Der vollkommen unfassbar große Maschinenraum besteht aus einer solchen Unzahl von Rohren, Leitungen, Kabeln, Gewinden, Schrauben, Teilen und unerkennbaren Dingsen, die in so dermaßen verwirrender Dichte übereinanderwuchern, dass man glatt Respekt vor den Leistungen der Ingenieure bekommt, die sich so etwas ausdenken konnten. Es muss einen beeindrucken, auch wenn man kein Technikfreak ist, auch wenn man sich überhaupt nicht für Maschinen interessiert. Man steht eben vor einem Wunderwerk der Mechanik, keine einzige der Leitungen in diesem Gewimmel, nicht die allerkleinste, ist überflüssig. Man sieht auf eine gigantische Ansammlung sinnreicher Konstrukte, und wenn man Laie ist, wie ich, dann versteht man von dem riesenhaften Ding exakt gar nichts. Aber zu was der Mensch technisch fähig ist, das sieht man in solchen Maschinenräumen doch wesentlich besser als in modernen Schaltzentralen mit Touchscreens. Wie kann es denn bloß sein, dass sich ein Mensch etwas so komplexes ausdenkt wie diese Maschine? Und wie kann es sein, dass man sie dann tatsächlich nach Plänen, die doch ganze Regale gefüllt haben müssen, so zusammenbaut, dass sie tatsächlich funktioniert, sogar jahrzehntelang, bis heute?
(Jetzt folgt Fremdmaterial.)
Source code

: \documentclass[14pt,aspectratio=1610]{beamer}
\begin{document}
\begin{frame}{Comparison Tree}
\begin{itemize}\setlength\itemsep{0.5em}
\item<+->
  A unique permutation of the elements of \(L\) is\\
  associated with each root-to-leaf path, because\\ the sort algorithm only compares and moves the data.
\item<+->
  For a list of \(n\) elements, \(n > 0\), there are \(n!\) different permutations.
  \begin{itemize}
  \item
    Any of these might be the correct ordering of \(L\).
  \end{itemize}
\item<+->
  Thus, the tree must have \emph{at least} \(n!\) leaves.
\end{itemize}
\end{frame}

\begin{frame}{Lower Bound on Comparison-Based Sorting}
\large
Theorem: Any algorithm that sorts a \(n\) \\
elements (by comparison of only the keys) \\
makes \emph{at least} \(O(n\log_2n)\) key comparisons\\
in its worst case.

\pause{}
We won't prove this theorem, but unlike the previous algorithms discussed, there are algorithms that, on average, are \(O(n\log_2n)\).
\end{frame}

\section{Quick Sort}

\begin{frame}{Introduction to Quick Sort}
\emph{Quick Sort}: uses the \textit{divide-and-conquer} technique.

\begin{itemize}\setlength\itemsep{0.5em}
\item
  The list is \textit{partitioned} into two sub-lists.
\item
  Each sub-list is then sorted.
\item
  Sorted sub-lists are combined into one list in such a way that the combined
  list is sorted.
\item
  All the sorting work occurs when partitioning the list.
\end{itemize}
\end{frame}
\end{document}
Man muss das ja immer in der Relation dazu sehen, dass man als Vater leicht schon daran verzweifeln kann, beim neuesten Kinderspielzeug die Batterien zu wechseln.
Ich stand staunend vor dem Maschinenmonster, das Kind auch. In der Maschine sind Schrauben verbaut, deren Muttern immerhin so groß wie sein Kopf sind. Die Luft war stickig und dick, es roch nach Öl und Eisen, irgendwo weiter unten schlug Metall gegen Metall, mehr Maschine in einem Raum geht wirklich nicht. Mein Sohn ging etwas ehrfürchtig durch die Gänge unter den Leitungen, ihm fiel nach einer Weile auf, dass er hier unten aber lieber nicht arbeiten möchte, so toll der Motor auch ist. Und dann fiel ihm auf, dass es ohne den Motor unten natürlich oben auch nicht vorangeht, kein Fahrtwind ohne Antrieb, das ist eigentlich einfach. Mitfahren würde er gerne, aber dann doch bitte oben. Wer aber muss dann unten stehen? Gibt es denn Menschen, die gerne unten sind?
So eine Frage muss man nicht beantworten, das kann man auch einmal so stehenlassen. Es ist immerhin eine der größeren Fragen der Menschheit. Und es ist ganz sicher nicht schlecht, wenn ein Museumsbesuch ein Kind darauf stößt.
Die Cap San Diego kann täglich von 10 bis 18 Uhr besichtigt werden – Audioguides gibt es an der Kasse.